The Lolo National Forest will move forward with plans to treat 1,700 acres in the Pattee Canyon Recreation Area using new authority granted by Congress as part of this year's Omnibus Bill.

The Missoula Ranger District signed the Pattee Canyon Maintenance Decision on Aug. 1 and plans to begin the project as early as fall, though it's more likely to commence in the spring, Missoula District Ranger Jennifer Hensiek said Thursday.

“We have a pretty large field program that's ongoing currently, and depending on any fires we get right now, that probably wouldn't start this fall,” said Hensiek. “A lot more of the planning will continue this fall and implementation begins next spring.”

Hensiek said the maintenance work will utilize hand thinning and burning to remove ladder fuels and reduce the chance of a crown fire. The area sits in the wildland urban interface and is bordered by private land and homes in three directions.

Commercial logging isn't part of the project.

“There's a couple of really important objectives,” Hensiek said. “One – always in the forefront of my mind – is to reduce exposure to our first responders, and to reduce uncharacteristic, severe wildfire, both on the national forest and adjacent to the community.”

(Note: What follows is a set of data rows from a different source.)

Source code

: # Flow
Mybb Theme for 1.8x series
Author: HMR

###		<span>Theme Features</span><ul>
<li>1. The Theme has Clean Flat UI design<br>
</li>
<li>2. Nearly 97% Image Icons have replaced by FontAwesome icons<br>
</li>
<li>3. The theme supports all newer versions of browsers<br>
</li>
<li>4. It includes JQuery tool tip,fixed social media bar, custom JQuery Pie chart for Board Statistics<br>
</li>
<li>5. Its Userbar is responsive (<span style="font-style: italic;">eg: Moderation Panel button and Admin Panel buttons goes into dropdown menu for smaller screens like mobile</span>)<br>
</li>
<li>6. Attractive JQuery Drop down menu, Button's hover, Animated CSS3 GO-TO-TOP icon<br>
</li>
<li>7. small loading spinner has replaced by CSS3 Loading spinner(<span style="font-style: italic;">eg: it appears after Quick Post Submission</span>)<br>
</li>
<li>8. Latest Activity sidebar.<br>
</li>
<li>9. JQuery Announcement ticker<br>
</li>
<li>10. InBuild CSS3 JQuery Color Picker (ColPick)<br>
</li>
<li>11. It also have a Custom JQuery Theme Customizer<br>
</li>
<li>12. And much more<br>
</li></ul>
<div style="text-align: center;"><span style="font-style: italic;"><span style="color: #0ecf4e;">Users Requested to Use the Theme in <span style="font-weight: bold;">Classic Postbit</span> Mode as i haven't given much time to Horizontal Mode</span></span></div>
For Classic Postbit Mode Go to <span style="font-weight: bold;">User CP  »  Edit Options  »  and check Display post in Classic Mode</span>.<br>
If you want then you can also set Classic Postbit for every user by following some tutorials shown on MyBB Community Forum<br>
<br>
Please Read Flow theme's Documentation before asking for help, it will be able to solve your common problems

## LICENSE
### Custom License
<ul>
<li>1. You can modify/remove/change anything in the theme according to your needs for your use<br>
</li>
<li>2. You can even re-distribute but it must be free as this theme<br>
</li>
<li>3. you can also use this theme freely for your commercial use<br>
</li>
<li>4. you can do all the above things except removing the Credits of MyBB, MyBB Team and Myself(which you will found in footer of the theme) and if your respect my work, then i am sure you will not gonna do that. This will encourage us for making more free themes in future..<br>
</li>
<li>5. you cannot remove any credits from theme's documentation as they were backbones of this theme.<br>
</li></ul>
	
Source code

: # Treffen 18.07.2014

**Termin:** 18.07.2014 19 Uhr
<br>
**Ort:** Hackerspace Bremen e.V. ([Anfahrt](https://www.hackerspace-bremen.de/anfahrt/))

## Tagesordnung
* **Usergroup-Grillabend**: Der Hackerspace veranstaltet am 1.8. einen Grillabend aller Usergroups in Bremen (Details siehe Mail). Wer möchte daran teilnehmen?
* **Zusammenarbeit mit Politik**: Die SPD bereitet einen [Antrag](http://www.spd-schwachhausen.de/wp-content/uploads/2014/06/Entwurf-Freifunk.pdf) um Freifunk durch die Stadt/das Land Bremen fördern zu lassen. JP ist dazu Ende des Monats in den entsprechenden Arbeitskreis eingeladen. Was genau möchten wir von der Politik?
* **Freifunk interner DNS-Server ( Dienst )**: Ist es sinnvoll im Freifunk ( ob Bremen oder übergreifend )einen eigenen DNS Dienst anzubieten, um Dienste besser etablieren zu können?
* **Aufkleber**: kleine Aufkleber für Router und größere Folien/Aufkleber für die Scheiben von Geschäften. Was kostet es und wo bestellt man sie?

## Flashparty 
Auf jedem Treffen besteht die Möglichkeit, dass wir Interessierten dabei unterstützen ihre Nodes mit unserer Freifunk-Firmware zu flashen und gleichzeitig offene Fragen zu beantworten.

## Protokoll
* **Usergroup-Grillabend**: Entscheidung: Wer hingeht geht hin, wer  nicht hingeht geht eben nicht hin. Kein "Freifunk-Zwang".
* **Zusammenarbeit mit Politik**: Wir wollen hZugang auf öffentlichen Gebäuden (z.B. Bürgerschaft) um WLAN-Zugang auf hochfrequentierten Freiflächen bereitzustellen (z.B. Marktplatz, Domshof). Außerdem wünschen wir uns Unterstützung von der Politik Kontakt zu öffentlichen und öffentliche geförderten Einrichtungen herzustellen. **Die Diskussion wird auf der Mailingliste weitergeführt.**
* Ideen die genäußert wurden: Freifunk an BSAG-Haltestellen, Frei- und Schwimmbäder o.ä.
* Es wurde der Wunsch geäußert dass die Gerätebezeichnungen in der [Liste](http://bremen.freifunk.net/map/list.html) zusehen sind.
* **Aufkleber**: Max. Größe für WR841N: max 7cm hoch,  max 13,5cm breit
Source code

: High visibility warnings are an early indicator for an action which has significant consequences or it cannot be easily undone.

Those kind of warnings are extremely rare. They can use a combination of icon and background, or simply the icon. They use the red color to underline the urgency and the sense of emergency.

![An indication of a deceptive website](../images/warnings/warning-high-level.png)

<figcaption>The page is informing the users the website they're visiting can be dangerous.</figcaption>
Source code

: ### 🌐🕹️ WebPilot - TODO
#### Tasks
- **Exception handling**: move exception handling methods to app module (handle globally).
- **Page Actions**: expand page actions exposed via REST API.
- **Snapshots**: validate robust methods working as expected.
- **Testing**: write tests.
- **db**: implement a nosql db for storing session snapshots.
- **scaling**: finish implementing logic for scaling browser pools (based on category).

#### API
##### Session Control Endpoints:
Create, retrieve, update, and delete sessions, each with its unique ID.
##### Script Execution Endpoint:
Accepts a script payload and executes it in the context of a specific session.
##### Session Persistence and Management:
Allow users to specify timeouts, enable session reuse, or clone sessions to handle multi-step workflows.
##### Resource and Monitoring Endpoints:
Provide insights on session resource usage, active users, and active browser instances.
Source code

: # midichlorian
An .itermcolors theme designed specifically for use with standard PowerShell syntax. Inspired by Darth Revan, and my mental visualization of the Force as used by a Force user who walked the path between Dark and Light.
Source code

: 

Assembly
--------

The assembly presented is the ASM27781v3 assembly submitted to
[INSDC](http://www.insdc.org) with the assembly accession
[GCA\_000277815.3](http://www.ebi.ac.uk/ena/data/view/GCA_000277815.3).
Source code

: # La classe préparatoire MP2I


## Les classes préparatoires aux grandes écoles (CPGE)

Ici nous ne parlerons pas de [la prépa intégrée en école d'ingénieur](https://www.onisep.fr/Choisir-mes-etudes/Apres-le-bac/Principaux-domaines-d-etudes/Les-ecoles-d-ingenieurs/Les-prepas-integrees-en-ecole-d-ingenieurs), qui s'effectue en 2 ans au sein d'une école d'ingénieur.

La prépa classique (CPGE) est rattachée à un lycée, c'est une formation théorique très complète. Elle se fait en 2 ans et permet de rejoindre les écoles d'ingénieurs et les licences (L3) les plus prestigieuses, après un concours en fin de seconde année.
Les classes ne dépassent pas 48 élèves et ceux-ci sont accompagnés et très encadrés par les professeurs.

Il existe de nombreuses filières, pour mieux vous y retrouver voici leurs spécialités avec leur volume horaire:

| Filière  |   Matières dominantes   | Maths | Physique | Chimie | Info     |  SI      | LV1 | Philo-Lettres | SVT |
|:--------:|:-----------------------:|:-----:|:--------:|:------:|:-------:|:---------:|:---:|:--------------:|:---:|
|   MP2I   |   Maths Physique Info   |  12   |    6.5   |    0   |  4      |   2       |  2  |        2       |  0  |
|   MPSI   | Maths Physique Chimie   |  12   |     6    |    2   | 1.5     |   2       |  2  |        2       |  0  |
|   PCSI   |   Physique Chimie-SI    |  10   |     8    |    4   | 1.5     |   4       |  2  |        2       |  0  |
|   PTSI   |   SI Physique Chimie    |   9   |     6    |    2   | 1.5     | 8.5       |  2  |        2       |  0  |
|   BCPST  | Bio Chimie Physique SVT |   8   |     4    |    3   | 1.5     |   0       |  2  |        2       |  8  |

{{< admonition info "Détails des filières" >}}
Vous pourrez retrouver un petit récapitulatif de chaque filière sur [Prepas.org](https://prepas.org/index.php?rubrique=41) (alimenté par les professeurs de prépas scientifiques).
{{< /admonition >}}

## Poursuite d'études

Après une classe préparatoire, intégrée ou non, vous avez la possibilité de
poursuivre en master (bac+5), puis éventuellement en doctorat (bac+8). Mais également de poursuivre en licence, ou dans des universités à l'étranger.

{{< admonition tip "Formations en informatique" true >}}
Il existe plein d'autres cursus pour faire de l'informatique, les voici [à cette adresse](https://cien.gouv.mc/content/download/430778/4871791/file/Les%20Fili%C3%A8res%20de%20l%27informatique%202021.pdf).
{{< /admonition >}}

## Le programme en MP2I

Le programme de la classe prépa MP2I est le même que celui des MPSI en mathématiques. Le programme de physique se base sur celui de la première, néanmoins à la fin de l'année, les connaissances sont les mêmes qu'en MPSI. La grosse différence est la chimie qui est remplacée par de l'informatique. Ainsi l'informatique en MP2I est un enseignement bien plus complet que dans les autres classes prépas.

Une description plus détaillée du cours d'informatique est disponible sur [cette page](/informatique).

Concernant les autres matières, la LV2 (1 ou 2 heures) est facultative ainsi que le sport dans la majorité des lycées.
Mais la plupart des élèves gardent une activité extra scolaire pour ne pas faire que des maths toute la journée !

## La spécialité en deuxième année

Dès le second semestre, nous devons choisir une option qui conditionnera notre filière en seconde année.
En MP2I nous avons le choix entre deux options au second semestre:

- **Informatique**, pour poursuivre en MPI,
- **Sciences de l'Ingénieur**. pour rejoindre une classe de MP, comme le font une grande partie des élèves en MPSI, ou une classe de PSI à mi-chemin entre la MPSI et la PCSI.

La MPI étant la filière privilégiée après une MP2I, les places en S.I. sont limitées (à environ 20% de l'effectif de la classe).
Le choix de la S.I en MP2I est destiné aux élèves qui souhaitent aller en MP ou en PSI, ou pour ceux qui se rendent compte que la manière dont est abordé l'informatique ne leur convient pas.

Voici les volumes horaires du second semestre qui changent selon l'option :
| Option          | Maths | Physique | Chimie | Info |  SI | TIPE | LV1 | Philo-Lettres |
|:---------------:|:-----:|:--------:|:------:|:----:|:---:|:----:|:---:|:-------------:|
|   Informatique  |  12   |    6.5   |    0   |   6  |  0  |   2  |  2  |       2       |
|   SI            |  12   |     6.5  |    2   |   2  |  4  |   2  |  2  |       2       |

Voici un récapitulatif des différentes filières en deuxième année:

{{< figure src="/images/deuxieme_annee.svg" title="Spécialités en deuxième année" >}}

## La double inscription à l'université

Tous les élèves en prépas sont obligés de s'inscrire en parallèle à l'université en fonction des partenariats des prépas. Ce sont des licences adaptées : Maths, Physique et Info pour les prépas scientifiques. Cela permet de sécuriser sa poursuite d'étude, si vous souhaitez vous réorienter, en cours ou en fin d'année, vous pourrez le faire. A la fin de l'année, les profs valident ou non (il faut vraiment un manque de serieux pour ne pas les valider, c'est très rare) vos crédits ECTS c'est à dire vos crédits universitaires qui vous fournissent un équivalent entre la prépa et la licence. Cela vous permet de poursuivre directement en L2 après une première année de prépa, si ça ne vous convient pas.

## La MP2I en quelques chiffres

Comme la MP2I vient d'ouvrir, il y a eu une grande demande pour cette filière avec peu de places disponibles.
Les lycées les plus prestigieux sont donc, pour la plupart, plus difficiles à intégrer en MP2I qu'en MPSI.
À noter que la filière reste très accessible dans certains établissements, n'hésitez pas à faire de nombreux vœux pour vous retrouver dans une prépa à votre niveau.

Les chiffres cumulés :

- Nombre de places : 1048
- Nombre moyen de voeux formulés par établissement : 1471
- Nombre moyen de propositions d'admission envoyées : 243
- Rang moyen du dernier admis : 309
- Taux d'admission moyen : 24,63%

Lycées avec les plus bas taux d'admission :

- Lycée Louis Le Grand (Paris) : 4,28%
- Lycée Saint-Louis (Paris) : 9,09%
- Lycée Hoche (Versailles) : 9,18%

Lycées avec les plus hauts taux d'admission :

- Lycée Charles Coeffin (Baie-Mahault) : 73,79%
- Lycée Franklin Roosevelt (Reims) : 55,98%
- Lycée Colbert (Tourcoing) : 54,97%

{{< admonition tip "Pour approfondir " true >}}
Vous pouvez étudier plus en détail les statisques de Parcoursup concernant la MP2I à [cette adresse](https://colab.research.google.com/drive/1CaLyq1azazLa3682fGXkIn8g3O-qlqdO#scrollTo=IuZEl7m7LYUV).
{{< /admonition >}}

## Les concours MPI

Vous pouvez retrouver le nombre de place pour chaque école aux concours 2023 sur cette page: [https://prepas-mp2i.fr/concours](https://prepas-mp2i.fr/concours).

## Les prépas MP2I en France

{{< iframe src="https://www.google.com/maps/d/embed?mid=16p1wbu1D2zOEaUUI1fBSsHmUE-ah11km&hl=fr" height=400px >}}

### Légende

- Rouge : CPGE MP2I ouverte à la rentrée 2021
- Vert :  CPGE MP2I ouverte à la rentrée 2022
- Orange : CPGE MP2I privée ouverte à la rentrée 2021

When passing the 2018 Omnibus Bill, Congress included an amendment allowing management agencies to complete smaller projects through a categorical exclusion – a move supported by Montana's congressional delegation.

While such exclusions still require specific design criteria, Hensiek said, they remove projects from the analysis required under standard rules. A categorical exclusion can be used to treat hazardous fuels on up to 3,000 acres within the wildland urban interface.

Hensiek said the rule may be new, but the process remains the same.

“I feel like we've had a number of categorical exclusions that allow us to move through the processes for quite some time,” said Hensiek. “While it's a new category, it's not necessarily a new process. Each of those processes still require public engagement and involvement, which it has with this project as well.”

Hensiek said work began in 1997 as the Pattee Blue Ecosystem Restoration Project, and treatments continued into the early 2000s. Over the past 20 years, however, the undergrowth has returned, elevating concerns that a crown fire could erupt and pose a risk to private residences and first responders.

The new project looks to maintain much of the work already completed, Hensiek said.

“As we have moved through time these past 20 years, it's been in the back of our minds how some of those ladder fuels are coming back into Pattee,” she said. “We felt it was time to do some maintenance in there instead of coming back for another large project. We can also use this opportunity to reintroduce some fire.”

The Missoula Ranger District and Lolo Restoration Committee hosted an open house in Pattee Canyon in July, during which it met with area residents. Other efforts at public outreach have taken place, Hensiek said.

Still, the project has its opponents, including Mike Bader, an independent natural resources consultant and the former executive director of the Alliance for the Wild Rockies.

“This is what management from Washington, D.C., looks like,” he wrote Tuesday in an email to forest officials. “No public input, no public comment, no environmental analysis. All you have to do is cry 'fire!’ This uses our tax dollars to offer fire protection for people who built homes in the middle of the forest, in a steep canyon with only one way out.”

Hensiek disagreed, saying public outreach has been included, and the Lolo Restoration Committee has worked closely with area homeowners throughout the planning process.

“We started talking about this project last fall,” Hensiek said. “As we were in the planning process and that 30-day comment period, we had a scheduled public meeting that was noticed in the scoping letter. We had all kinds of opportunity, I think, for people to engage.”